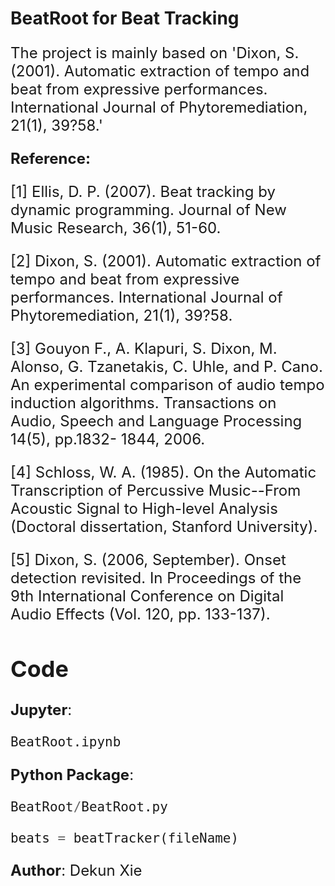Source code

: # BeatRoot for Beat Tracking
<font size =5>

The project is mainly based on 'Dixon, S. (2001). Automatic extraction of tempo and beat from expressive performances. International Journal 
of Phytoremediation, 21(1), 39?58.'

**Reference:** 

[1] Ellis, D. P. (2007). Beat tracking by dynamic programming. Journal of New Music Research, 36(1), 51-60.

[2] Dixon, S. (2001). Automatic extraction of tempo and beat from expressive performances. International Journal 
of Phytoremediation, 21(1), 39?58.

[3] Gouyon F., A. Klapuri, S. Dixon, M. Alonso, G. Tzanetakis, C. Uhle, and P. Cano. An experimental comparison 
of audio tempo induction algorithms. Transactions on Audio, Speech and Language Processing 14(5), pp.1832-
1844, 2006.

[4] Schloss, W. A. (1985). On the Automatic Transcription of Percussive Music--From Acoustic Signal to High-level 
Analysis (Doctoral dissertation, Stanford University).

[5] Dixon, S. (2006, September). Onset detection revisited. In Proceedings of the 9th International Conference on 
Digital Audio Effects (Vol. 120, pp. 133-137).


<font>

## Code

**Jupyter**:
```python
BeatRoot.ipynb
```

**Python Package**:
```python
BeatRoot/BeatRoot.py

beats = beatTracker(fileName)
```
**Author**: Dekun Xie

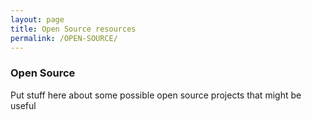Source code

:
 ```yaml
---
layout: page
title: Open Source resources
permalink: /OPEN-SOURCE/
---
```


### Open Source

Put stuff here about some possible open source projects that might be useful
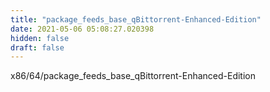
 ```yaml
---
title: "package_feeds_base_qBittorrent-Enhanced-Edition"
date: 2021-05-06 05:08:27.020398
hidden: false
draft: false
---
```


x86/64/package_feeds_base_qBittorrent-Enhanced-Edition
-*-
Set down, from the entries above, exactly the lines from the one with "of audio tempo" up to and including the one with "Analysis (Doctoral dissertation, Stanford", and no other lines.

→ **Result**
of audio tempo induction algorithms. Transactions on Audio, Speech and Language Processing 14(5), pp.1832-
1844, 2006.

[4] Schloss, W. A. (1985). On the Automatic Transcription of Percussive Music--From Acoustic Signal to High-level 
Analysis (Doctoral dissertation, Stanford University).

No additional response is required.